From the records below, print exactly the lines starting at the one containing "attribute on the parameter.</span></span>" and ending at the one containing "a custom implementation.</span></span>", ends included, and nothing else.

• Source texts of formatted documents:

• • •

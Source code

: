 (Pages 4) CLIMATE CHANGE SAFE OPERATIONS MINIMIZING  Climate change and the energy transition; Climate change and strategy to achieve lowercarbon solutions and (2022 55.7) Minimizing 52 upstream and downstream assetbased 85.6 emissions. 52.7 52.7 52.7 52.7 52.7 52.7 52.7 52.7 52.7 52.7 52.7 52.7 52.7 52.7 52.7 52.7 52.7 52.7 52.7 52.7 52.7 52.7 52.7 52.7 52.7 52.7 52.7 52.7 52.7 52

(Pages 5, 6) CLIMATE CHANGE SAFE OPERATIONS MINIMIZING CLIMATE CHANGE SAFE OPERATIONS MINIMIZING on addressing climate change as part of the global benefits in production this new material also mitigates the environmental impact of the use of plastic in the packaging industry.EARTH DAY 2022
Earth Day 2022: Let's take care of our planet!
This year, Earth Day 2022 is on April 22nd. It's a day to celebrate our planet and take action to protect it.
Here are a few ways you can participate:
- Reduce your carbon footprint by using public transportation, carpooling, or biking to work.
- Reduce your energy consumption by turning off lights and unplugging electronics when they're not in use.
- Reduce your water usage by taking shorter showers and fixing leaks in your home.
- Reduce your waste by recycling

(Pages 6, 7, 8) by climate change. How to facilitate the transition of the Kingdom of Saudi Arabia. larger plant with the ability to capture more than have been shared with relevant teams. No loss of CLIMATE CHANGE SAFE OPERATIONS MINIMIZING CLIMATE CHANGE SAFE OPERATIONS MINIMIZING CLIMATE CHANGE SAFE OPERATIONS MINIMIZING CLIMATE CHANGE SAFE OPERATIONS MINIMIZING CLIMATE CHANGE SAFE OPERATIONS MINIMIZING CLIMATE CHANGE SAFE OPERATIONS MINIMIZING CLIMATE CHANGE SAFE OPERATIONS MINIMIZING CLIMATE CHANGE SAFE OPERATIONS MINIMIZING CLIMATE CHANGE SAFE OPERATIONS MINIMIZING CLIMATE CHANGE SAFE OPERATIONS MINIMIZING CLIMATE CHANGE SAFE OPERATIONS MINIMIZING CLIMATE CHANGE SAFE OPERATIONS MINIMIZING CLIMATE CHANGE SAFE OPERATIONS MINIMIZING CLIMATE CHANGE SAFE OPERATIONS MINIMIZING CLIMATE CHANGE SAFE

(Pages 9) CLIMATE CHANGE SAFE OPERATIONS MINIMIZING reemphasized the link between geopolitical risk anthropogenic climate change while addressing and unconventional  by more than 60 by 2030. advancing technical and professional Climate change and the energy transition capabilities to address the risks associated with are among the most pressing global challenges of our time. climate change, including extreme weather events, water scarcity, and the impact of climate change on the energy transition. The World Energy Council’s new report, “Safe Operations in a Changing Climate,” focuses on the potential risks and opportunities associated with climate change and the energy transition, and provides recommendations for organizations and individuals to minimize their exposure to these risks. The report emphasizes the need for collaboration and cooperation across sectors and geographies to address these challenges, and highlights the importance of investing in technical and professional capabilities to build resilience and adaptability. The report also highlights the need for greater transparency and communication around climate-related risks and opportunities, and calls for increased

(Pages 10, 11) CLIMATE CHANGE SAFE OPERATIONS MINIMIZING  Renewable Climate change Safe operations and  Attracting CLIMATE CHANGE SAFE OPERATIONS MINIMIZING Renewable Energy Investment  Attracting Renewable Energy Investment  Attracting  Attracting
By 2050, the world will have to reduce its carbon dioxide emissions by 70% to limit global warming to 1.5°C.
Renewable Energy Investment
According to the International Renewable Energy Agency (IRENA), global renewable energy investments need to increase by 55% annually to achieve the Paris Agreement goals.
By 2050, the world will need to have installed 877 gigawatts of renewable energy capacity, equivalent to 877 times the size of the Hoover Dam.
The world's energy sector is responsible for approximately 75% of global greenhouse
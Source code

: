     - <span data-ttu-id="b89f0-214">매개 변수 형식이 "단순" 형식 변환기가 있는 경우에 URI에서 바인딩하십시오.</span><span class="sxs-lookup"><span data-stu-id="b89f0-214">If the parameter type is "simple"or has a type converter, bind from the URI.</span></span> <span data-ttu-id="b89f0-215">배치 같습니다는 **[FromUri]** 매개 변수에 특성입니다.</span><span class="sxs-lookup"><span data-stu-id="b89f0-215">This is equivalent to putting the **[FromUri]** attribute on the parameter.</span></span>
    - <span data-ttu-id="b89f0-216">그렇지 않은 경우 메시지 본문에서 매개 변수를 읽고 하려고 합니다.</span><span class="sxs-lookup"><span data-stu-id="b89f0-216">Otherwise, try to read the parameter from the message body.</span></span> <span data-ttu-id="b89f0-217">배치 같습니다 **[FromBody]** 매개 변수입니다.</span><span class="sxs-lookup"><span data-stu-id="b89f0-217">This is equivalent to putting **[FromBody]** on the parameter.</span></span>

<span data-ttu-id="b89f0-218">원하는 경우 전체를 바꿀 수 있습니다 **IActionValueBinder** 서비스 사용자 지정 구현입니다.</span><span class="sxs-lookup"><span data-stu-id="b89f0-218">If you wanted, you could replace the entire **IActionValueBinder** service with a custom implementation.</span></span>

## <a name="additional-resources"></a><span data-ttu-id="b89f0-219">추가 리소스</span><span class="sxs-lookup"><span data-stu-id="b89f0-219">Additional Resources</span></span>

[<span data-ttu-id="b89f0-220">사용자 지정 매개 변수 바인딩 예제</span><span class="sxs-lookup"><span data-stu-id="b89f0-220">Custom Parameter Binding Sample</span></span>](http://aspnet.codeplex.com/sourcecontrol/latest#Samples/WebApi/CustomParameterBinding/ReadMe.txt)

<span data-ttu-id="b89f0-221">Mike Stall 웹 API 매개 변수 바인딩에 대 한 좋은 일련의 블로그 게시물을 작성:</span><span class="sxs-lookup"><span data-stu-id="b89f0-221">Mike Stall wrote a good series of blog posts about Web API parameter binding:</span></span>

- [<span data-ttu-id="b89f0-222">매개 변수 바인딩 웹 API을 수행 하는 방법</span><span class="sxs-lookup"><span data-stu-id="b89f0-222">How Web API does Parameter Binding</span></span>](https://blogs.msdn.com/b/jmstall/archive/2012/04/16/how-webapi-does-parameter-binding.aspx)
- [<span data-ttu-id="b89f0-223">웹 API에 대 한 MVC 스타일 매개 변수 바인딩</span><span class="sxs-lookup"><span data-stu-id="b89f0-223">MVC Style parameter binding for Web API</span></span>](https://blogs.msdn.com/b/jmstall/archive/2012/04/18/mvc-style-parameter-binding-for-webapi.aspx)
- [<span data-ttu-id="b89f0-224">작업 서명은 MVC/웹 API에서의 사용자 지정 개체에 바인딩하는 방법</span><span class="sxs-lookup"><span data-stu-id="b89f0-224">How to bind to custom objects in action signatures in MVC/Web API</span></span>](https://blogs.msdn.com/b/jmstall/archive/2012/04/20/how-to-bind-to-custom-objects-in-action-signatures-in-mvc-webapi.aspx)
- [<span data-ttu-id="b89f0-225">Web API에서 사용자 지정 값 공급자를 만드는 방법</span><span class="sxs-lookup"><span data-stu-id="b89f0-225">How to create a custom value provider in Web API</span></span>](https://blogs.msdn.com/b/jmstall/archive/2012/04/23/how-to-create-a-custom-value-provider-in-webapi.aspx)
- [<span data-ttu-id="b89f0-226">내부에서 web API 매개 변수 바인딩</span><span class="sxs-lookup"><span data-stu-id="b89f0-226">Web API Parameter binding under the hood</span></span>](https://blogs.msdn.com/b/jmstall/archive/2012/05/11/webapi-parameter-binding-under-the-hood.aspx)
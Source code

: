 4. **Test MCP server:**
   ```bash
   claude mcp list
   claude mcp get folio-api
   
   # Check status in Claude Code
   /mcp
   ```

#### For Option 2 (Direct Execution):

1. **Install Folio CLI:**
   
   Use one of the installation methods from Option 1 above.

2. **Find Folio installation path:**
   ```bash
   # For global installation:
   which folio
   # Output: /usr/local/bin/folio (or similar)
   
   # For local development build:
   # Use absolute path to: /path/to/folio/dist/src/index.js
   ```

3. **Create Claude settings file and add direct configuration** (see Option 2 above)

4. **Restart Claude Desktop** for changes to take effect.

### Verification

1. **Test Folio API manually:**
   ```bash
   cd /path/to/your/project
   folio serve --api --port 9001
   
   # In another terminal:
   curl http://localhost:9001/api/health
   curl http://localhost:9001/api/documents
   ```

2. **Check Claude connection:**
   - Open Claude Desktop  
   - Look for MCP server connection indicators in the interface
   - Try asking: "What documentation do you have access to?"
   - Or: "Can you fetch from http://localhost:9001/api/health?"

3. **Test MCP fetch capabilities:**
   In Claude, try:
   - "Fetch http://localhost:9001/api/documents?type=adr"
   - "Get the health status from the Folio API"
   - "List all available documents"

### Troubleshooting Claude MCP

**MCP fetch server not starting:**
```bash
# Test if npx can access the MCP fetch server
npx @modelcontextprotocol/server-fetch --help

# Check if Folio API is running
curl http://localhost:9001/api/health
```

• • •

• Your solution:
:     - <span data-ttu-id="b89f0-214">매개 변수 형식이 "단순" 형식 변환기가 있는 경우에 URI에서 바인딩하십시오.</span><span class="sxs-lookup"><span data-stu-id="b89f0-214">If the parameter type is "simple"or has a type converter, bind from the URI.</span></span> <span data-ttu-id="b89f0-215">배치 같습니다는 **[FromUri]** 매개 변수에 특성입니다.</span><span class="sxs-lookup"><span data-stu-id="b89f0-215">This is equivalent to putting the **[FromUri]** attribute on the parameter.</span></span>
    - <span data-ttu-id="b89f0-216">그렇지 않은 경우 메시지 본문에서 매개 변수를 읽고 하려고 합니다.</span><span class="sxs-lookup"><span data-stu-id="b89f0-216">Otherwise, try to read the parameter from the message body.</span></span> <span data-ttu-id="b89f0-217">배치 같습니다 **[FromBody]** 매개 변수입니다.</span><span class="sxs-lookup"><span data-stu-id="b89f0-217">This is equivalent to putting **[FromBody]** on the parameter.</span></span>

<span data-ttu-id="b89f0-218">원하는 경우 전체를 바꿀 수 있습니다 **IActionValueBinder** 서비스 사용자 지정 구현입니다.</span><span class="sxs-lookup"><span data-stu-id="b89f0-218">If you wanted, you could replace the entire **IActionValueBinder** service with a custom implementation.</span></span>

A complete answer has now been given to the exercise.